Stored data:
=== Begin Enclosure ===

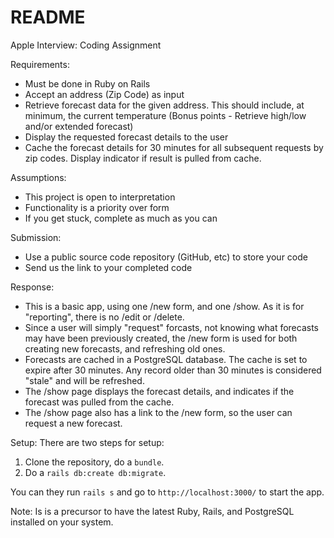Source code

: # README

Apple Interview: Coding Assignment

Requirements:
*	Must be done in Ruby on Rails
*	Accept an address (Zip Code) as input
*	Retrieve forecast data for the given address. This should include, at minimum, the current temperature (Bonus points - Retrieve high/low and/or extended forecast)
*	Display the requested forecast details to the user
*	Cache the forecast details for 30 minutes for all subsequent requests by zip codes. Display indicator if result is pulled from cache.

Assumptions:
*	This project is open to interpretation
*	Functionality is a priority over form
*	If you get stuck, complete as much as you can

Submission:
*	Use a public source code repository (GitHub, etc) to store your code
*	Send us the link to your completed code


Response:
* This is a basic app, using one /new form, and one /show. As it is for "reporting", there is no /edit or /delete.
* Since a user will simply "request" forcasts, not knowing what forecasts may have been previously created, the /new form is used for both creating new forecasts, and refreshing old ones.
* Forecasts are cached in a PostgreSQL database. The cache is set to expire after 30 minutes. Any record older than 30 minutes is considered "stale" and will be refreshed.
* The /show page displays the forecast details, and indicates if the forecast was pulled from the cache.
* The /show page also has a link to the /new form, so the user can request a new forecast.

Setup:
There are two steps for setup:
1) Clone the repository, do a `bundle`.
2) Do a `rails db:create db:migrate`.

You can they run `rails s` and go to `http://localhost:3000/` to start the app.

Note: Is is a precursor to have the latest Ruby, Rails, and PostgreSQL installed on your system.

=== End Enclosure ===
=== Begin Enclosure ===

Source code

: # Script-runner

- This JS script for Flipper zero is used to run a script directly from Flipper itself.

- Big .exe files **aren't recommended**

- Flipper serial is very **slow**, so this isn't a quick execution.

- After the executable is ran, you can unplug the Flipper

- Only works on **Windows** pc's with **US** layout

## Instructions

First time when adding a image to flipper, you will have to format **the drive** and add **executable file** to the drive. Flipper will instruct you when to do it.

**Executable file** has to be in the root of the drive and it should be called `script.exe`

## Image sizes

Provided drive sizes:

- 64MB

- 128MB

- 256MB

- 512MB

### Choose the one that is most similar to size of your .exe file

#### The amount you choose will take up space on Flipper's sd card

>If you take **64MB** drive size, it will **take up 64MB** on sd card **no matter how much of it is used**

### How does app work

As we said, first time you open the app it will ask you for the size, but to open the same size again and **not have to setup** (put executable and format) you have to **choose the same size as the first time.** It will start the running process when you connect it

=== End Enclosure ===

> [Required work]: Please write out, exactly as they appear above, only the lines in the stretch from the line with "Code) as input" through the line with "to the user".

> [Result of the task]:
*	Accept an address (Zip Code) as input
*	Retrieve forecast data for the given address. This should include, at minimum, the current temperature (Bonus points - Retrieve high/low and/or extended forecast)
*	Display the requested forecast details to the user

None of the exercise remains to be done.